■ Data to process:
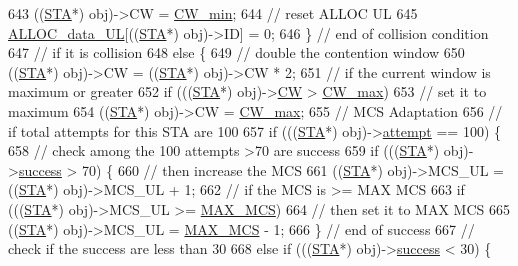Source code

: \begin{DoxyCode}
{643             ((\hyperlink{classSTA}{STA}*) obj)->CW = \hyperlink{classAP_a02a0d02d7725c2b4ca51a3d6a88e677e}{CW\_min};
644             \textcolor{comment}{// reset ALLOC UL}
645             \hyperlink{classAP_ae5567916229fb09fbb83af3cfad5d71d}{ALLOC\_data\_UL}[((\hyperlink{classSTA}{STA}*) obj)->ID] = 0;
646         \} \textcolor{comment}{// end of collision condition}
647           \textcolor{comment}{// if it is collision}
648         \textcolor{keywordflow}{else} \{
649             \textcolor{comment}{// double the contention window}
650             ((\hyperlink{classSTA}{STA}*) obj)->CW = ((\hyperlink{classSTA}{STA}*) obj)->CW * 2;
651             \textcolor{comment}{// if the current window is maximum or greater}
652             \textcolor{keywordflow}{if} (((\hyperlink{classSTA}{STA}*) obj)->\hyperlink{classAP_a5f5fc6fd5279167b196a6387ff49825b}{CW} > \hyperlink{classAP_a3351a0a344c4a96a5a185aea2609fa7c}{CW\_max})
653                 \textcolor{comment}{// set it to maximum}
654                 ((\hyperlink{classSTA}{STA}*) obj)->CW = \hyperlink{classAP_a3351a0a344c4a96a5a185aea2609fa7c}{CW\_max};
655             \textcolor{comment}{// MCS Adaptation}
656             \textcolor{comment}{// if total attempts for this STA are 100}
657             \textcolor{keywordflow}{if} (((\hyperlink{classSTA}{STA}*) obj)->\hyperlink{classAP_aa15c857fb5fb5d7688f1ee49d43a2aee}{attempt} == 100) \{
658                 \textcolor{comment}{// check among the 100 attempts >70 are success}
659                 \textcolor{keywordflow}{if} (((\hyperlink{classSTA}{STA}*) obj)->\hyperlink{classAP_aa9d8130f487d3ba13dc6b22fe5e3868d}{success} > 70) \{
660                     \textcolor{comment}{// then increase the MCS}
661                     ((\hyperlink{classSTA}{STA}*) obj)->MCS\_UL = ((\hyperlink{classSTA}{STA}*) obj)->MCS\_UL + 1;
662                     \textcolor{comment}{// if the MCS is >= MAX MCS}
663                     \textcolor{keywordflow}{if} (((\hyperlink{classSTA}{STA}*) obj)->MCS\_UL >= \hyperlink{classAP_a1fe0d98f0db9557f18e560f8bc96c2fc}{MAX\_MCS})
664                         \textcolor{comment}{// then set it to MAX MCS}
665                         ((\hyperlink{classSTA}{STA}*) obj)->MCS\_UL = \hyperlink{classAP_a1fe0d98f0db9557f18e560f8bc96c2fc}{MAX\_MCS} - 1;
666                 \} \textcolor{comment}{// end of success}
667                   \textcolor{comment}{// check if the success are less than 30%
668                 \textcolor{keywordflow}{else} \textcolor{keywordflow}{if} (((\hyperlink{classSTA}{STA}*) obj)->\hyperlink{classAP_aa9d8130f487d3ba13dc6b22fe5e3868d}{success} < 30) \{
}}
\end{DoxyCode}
---
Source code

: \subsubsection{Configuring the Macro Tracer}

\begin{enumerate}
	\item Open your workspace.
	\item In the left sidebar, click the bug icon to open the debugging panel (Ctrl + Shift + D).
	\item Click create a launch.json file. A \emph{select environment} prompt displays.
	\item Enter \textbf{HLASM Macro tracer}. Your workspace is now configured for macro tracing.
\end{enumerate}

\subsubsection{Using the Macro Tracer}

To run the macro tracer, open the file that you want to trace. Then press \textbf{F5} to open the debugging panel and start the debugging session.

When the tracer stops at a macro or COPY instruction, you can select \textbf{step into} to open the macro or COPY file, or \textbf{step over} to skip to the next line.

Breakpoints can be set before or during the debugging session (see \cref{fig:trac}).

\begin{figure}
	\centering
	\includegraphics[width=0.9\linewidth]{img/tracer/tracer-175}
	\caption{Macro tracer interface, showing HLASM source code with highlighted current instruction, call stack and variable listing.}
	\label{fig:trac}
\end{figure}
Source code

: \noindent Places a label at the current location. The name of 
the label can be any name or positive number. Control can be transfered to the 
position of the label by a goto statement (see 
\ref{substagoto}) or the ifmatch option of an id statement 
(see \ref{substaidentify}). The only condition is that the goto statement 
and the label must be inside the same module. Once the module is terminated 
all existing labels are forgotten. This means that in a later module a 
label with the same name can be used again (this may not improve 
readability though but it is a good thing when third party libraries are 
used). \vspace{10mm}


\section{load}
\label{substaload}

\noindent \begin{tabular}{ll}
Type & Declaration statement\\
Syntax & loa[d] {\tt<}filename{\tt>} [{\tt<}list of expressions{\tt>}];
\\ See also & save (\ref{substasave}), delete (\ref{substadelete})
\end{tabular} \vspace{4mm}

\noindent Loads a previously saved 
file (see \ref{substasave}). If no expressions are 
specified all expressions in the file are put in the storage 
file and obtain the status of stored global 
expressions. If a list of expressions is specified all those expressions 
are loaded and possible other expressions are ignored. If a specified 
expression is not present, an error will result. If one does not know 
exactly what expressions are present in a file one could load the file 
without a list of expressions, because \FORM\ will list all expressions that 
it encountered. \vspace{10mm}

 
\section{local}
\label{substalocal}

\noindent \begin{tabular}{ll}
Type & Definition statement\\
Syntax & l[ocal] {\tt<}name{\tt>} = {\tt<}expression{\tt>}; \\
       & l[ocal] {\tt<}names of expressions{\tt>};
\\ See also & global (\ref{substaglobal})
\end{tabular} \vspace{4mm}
==
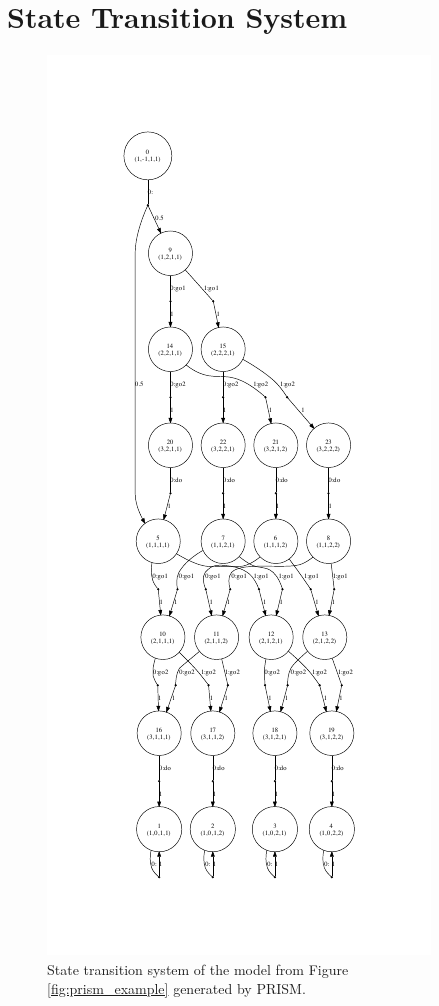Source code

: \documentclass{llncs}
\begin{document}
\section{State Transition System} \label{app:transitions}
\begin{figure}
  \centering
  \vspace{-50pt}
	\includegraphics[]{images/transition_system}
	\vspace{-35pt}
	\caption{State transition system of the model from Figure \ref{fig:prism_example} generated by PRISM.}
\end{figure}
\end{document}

■ Work order:
Please return only the lines above, starting at the line that has "a previously saved" and ending at the line that has "expressions. If a", keeping both and leaving each one unchanged.

■ Final answer:
\noindent Loads a previously saved 
file (see \ref{substasave}). If no expressions are 
specified all expressions in the file are put in the storage 
file and obtain the status of stored global 
expressions. If a list of expressions is specified all those expressions 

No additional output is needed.